Stored data

====

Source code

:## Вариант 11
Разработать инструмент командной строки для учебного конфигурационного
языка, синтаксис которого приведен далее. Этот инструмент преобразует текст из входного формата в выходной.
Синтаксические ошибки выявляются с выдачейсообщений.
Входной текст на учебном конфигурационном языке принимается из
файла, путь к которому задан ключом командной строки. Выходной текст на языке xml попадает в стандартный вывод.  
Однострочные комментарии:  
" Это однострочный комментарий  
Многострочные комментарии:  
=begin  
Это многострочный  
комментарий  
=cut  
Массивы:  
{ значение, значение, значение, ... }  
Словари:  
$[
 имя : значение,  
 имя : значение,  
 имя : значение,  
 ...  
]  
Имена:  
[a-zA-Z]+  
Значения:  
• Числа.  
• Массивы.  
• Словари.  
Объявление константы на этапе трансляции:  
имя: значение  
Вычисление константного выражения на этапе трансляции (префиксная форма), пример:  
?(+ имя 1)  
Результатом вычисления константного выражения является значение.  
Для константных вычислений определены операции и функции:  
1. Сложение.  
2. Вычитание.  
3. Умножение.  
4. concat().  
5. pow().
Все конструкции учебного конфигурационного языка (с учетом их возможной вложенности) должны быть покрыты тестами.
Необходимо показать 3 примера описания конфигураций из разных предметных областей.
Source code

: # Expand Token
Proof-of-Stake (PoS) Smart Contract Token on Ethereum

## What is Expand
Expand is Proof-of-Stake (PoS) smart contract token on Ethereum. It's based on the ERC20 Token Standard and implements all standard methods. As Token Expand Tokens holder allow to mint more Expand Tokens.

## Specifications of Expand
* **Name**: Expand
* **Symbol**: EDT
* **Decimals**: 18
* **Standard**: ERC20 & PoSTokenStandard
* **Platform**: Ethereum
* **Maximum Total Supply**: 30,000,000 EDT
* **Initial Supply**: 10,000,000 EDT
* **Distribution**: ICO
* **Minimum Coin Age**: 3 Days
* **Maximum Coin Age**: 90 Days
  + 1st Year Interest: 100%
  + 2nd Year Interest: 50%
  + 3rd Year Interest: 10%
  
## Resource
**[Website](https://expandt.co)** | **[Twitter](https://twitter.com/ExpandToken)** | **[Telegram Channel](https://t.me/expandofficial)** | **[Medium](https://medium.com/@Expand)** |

====

EXERCISE PROMPT> Lines from the top of the data above through the line containing "Входной текст на" must be repeated exactly. All other lines stay out.

RESULT>
Source code

:## Вариант 11
Разработать инструмент командной строки для учебного конфигурационного
языка, синтаксис которого приведен далее. Этот инструмент преобразует текст из входного формата в выходной.
Синтаксические ошибки выявляются с выдачейсообщений.
Входной текст на учебном конфигурационном языке принимается из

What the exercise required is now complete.